Collected data entries:
>>>
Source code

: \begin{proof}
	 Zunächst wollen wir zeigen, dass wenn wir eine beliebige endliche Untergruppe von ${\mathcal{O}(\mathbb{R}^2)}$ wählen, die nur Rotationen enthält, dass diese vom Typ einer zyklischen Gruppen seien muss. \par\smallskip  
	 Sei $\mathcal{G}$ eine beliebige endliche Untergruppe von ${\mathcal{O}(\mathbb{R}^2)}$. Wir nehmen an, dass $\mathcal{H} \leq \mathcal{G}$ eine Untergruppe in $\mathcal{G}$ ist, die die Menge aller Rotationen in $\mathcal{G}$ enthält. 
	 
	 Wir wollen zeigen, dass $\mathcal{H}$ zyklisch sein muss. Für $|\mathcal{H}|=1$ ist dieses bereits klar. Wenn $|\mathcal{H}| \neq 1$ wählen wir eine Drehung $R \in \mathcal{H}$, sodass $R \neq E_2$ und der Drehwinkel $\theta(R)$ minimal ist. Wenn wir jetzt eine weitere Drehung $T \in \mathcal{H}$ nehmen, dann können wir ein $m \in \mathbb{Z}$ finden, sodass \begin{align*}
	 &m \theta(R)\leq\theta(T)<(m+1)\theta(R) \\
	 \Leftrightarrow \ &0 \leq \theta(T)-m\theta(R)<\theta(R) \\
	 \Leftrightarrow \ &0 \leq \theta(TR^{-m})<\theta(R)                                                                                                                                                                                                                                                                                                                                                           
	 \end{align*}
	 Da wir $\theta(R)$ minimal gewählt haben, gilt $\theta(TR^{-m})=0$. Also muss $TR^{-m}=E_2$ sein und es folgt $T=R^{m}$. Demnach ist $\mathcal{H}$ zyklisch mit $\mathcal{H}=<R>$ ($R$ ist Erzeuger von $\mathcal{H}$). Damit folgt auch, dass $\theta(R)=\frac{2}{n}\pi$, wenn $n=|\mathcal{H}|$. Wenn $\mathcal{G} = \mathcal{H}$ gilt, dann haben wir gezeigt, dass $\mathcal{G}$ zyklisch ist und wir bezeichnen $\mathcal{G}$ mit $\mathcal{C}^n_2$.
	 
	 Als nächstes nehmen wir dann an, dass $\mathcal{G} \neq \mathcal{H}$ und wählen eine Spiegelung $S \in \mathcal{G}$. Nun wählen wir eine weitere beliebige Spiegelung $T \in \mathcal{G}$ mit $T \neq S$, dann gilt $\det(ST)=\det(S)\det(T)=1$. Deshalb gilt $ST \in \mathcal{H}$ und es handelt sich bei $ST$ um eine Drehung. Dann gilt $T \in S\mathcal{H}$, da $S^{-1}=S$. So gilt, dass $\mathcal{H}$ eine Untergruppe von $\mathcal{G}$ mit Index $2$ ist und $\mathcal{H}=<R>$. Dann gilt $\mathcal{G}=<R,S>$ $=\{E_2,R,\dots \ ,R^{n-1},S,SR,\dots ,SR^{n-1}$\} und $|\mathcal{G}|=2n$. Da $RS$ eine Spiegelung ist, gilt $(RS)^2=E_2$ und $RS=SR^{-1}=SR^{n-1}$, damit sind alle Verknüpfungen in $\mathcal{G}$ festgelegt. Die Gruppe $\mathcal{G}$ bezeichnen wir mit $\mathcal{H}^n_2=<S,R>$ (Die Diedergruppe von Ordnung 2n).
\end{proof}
<<<
### Work to be completed
Please transcribe the entries above exactly as written.

### Answer to this problem
Source code

: \begin{proof}
	 Zunächst wollen wir zeigen, dass wenn wir eine beliebige endliche Untergruppe von ${\mathcal{O}(\mathbb{R}^2)}$ wählen, die nur Rotationen enthält, dass diese vom Typ einer zyklischen Gruppen seien muss. \par\smallskip  
	 Sei $\mathcal{G}$ eine beliebige endliche Untergruppe von ${\mathcal{O}(\mathbb{R}^2)}$. Wir nehmen an, dass $\mathcal{H} \leq \mathcal{G}$ eine Untergruppe in $\mathcal{G}$ ist, die die Menge aller Rotationen in $\mathcal{G}$ enthält. 
	 
	 Wir wollen zeigen, dass $\mathcal{H}$ zyklisch sein muss. Für $|\mathcal{H}|=1$ ist dieses bereits klar. Wenn $|\mathcal{H}| \neq 1$ wählen wir eine Drehung $R \in \mathcal{H}$, sodass $R \neq E_2$ und der Drehwinkel $\theta(R)$ minimal ist. Wenn wir jetzt eine weitere Drehung $T \in \mathcal{H}$ nehmen, dann können wir ein $m \in \mathbb{Z}$ finden, sodass \begin{align*}
	 &m \theta(R)\leq\theta(T)<(m+1)\theta(R) \\
	 \Leftrightarrow \ &0 \leq \theta(T)-m\theta(R)<\theta(R) \\
	 \Leftrightarrow \ &0 \leq \theta(TR^{-m})<\theta(R)                                                                                                                                                                                                                                                                                                                                                           
	 \end{align*}
	 Da wir $\theta(R)$ minimal gewählt haben, gilt $\theta(TR^{-m})=0$. Also muss $TR^{-m}=E_2$ sein und es folgt $T=R^{m}$. Demnach ist $\mathcal{H}$ zyklisch mit $\mathcal{H}=<R>$ ($R$ ist Erzeuger von $\mathcal{H}$). Damit folgt auch, dass $\theta(R)=\frac{2}{n}\pi$, wenn $n=|\mathcal{H}|$. Wenn $\mathcal{G} = \mathcal{H}$ gilt, dann haben wir gezeigt, dass $\mathcal{G}$ zyklisch ist und wir bezeichnen $\mathcal{G}$ mit $\mathcal{C}^n_2$.
	 
	 Als nächstes nehmen wir dann an, dass $\mathcal{G} \neq \mathcal{H}$ und wählen eine Spiegelung $S \in \mathcal{G}$. Nun wählen wir eine weitere beliebige Spiegelung $T \in \mathcal{G}$ mit $T \neq S$, dann gilt $\det(ST)=\det(S)\det(T)=1$. Deshalb gilt $ST \in \mathcal{H}$ und es handelt sich bei $ST$ um eine Drehung. Dann gilt $T \in S\mathcal{H}$, da $S^{-1}=S$. So gilt, dass $\mathcal{H}$ eine Untergruppe von $\mathcal{G}$ mit Index $2$ ist und $\mathcal{H}=<R>$. Dann gilt $\mathcal{G}=<R,S>$ $=\{E_2,R,\dots \ ,R^{n-1},S,SR,\dots ,SR^{n-1}$\} und $|\mathcal{G}|=2n$. Da $RS$ eine Spiegelung ist, gilt $(RS)^2=E_2$ und $RS=SR^{-1}=SR^{n-1}$, damit sind alle Verknüpfungen in $\mathcal{G}$ festgelegt. Die Gruppe $\mathcal{G}$ bezeichnen wir mit $\mathcal{H}^n_2=<S,R>$ (Die Diedergruppe von Ordnung 2n).
\end{proof}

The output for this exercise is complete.